*Work order:* The answer must be every line from the entries below that includes "references".

*Source material:*
────────────────

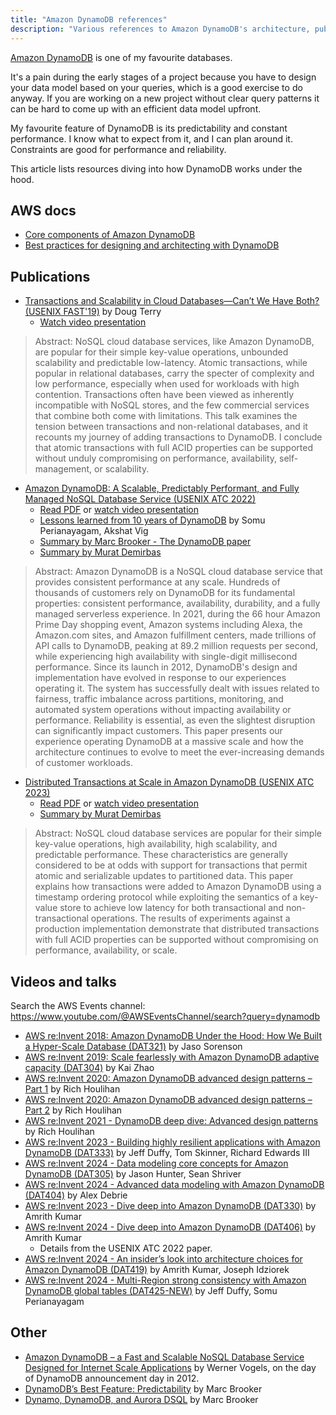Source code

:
 ```yaml
---
title: "Amazon DynamoDB references"
description: "Various references to Amazon DynamoDB's architecture, publications, articles, videos."
---
```


[Amazon DynamoDB](https://aws.amazon.com/dynamodb/) is one of my favourite databases.

It's a pain during the early stages of a project because you have to design your data model based on your queries, which is a good exercise to do anyway.
If you are working on a new project without clear query patterns it can be hard to come up with an efficient data model upfront.

My favourite feature of DynamoDB is its predictability and constant performance.
I know what to expect from it, and I can plan around it.
Constraints are good for performance and reliability.

This article lists resources diving into how DynamoDB works under the hood.

## AWS docs

- [Core components of Amazon DynamoDB](https://docs.aws.amazon.com/amazondynamodb/latest/developerguide/HowItWorks.CoreComponents.html)
- [Best practices for designing and architecting with DynamoDB](https://docs.aws.amazon.com/amazondynamodb/latest/developerguide/best-practices.html)

## Publications

- [Transactions and Scalability in Cloud Databases—Can’t We Have Both? (USENIX FAST'19)](https://www.usenix.org/conference/fast19/presentation/terry) by Doug Terry
	- [Watch video presentation](https://www.youtube.com/watch?v=CK6h48zOY9k&embeds_referring_euri=https%3A%2F%2Fwww.usenix.org%2F)

> Abstract: NoSQL cloud database services, like Amazon DynamoDB, are popular for their simple key-value operations, unbounded scalability and predictable low-latency. Atomic transactions, while popular in relational databases, carry the specter of complexity and low performance, especially when used for workloads with high contention. Transactions often have been viewed as inherently incompatible with NoSQL stores, and the few commercial services that combine both come with limitations. This talk examines the tension between transactions and non-relational databases, and it recounts my journey of adding transactions to DynamoDB. I conclude that atomic transactions with full ACID properties can be supported without unduly compromising on performance, availability, self-management, or scalability.

- [Amazon DynamoDB: A Scalable, Predictably Performant, and Fully Managed NoSQL Database Service (USENIX ATC 2022)](https://www.usenix.org/conference/atc22/presentation/elhemali)
	- [Read PDF](https://www.usenix.org/system/files/atc22-elhemali.pdf) or [watch video presentation](https://www.youtube.com/watch?v=9AkgiEJ_dA4&embeds_referring_euri=https%3A%2F%2Fwww.usenix.org%2F)
	- [Lessons learned from 10 years of DynamoDB](https://www.amazon.science/blog/lessons-learned-from-10-years-of-dynamodb) by Somu Perianayagam, Akshat Vig
	- [Summary by Marc Brooker - The DynamoDB paper](https://brooker.co.za/blog/2022/07/12/dynamodb.html)
	- [Summary by Murat Demirbas](https://muratbuffalo.blogspot.com/2022/07/amazon-dynamodb-scalable-predictably.html)

> Abstract: Amazon DynamoDB is a NoSQL cloud database service that provides consistent performance at any scale. Hundreds of thousands of customers rely on DynamoDB for its fundamental properties: consistent performance, availability, durability, and a fully managed serverless experience. In 2021, during the 66 hour Amazon Prime Day shopping event, Amazon systems including Alexa, the Amazon.com sites, and Amazon fulfillment centers, made trillions of API calls to DynamoDB, peaking at 89.2 million requests per second, while experiencing high availability with single-digit millisecond performance. Since its launch in 2012, DynamoDB's design and implementation have evolved in response to our experiences operating it. The system has successfully dealt with issues related to fairness, traffic imbalance across partitions, monitoring, and automated system operations without impacting availability or performance. Reliability is essential, as even the slightest disruption can significantly impact customers. This paper presents our experience operating DynamoDB at a massive scale and how the architecture continues to evolve to meet the ever-increasing demands of customer workloads.

- [Distributed Transactions at Scale in Amazon DynamoDB (USENIX ATC 2023)](https://www.usenix.org/conference/atc23/presentation/idziorek)
	- [Read PDF](https://www.usenix.org/system/files/atc23-idziorek.pdf) or [watch video presentation](https://www.youtube.com/watch?v=3OpEIMR-ml0&embeds_referring_euri=https%3A%2F%2Fwww.usenix.org%2F)
	- [Summary by Murat Demirbas](https://muratbuffalo.blogspot.com/2023/08/distributed-transactions-at-scale-in.html)

> Abstract: NoSQL cloud database services are popular for their simple key-value operations, high availability, high scalability, and predictable performance. These characteristics are generally considered to be at odds with support for transactions that permit atomic and serializable updates to partitioned data. This paper explains how transactions were added to Amazon DynamoDB using a timestamp ordering protocol while exploiting the semantics of a key-value store to achieve low latency for both transactional and non-transactional operations. The results of experiments against a production implementation demonstrate that distributed transactions with full ACID properties can be supported without compromising on performance, availability, or scale.

## Videos and talks

Search the AWS Events channel: https://www.youtube.com/@AWSEventsChannel/search?query=dynamodb

- [AWS re:Invent 2018: Amazon DynamoDB Under the Hood: How We Built a Hyper-Scale Database (DAT321)](https://www.youtube.com/watch?v=yvBR71D0nAQ) by Jaso Sorenson
- [AWS re:Invent 2019: Scale fearlessly with Amazon DynamoDB adaptive capacity (DAT304)](https://www.youtube.com/watch?v=zUsJK5pe_A0) by Kai Zhao
- [AWS re:Invent 2020: Amazon DynamoDB advanced design patterns – Part 1](https://www.youtube.com/watch?v=MF9a1UNOAQo) by Rich Houlihan
- [AWS re:Invent 2020: Amazon DynamoDB advanced design patterns – Part 2](https://www.youtube.com/watch?v=_KNrRdWD25M) by Rich Houlihan
- [AWS re:Invent 2021 - DynamoDB deep dive: Advanced design patterns](https://www.youtube.com/watch?v=xfxBhvGpoa0) by Rich Houlihan
- [AWS re:Invent 2023 - Building highly resilient applications with Amazon DynamoDB (DAT333)](https://www.youtube.com/watch?v=ZrFb4PMNGjM) by Jeff Duffy, Tom Skinner, Richard Edwards III
- [AWS re:Invent 2024 - Data modeling core concepts for Amazon DynamoDB (DAT305)](https://www.youtube.com/watch?v=cyge2Lx4Jvw) by Jason Hunter, Sean Shriver
- [AWS re:Invent 2024 - Advanced data modeling with Amazon DynamoDB (DAT404)](https://www.youtube.com/watch?v=hjqrDqVaiw0) by Alex Debrie
- [AWS re:Invent 2023 - Dive deep into Amazon DynamoDB (DAT330)](https://www.youtube.com/watch?v=ld-xoehkJuU) by Amrith Kumar
- [AWS re:Invent 2024 - Dive deep into Amazon DynamoDB (DAT406)](https://www.youtube.com/watch?v=Qzs8mU5dgx4) by Amrith Kumar
	- Details from the USENIX ATC 2022 paper.
- [AWS re:Invent 2024 - An insider’s look into architecture choices for Amazon DynamoDB (DAT419)](https://www.youtube.com/watch?v=csvPepC6tKk) by Amrith Kumar, Joseph Idziorek
- [AWS re:Invent 2024 - Multi-Region strong consistency with Amazon DynamoDB global tables (DAT425-NEW)](https://www.youtube.com/watch?v=R-nTs8ZD8mA) by Jeff Duffy, Somu Perianayagam 

## Other

- [Amazon DynamoDB – a Fast and Scalable NoSQL Database Service Designed for Internet Scale Applications](https://www.allthingsdistributed.com/2012/01/amazon-dynamodb.html) by Werner Vogels, on the day of DynamoDB announcement day in 2012.
- [DynamoDB’s Best Feature: Predictability](https://brooker.co.za/blog/2022/01/19/predictability.html) by Marc Brooker
- [Dynamo, DynamoDB, and Aurora DSQL](https://brooker.co.za/blog/2025/08/15/dynamo-dynamodb-dsql.html) by Marc Brooker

────────────────

*Exercise answer:*
title: "Amazon DynamoDB references"
description: "Various references to Amazon DynamoDB's architecture, publications, articles, videos."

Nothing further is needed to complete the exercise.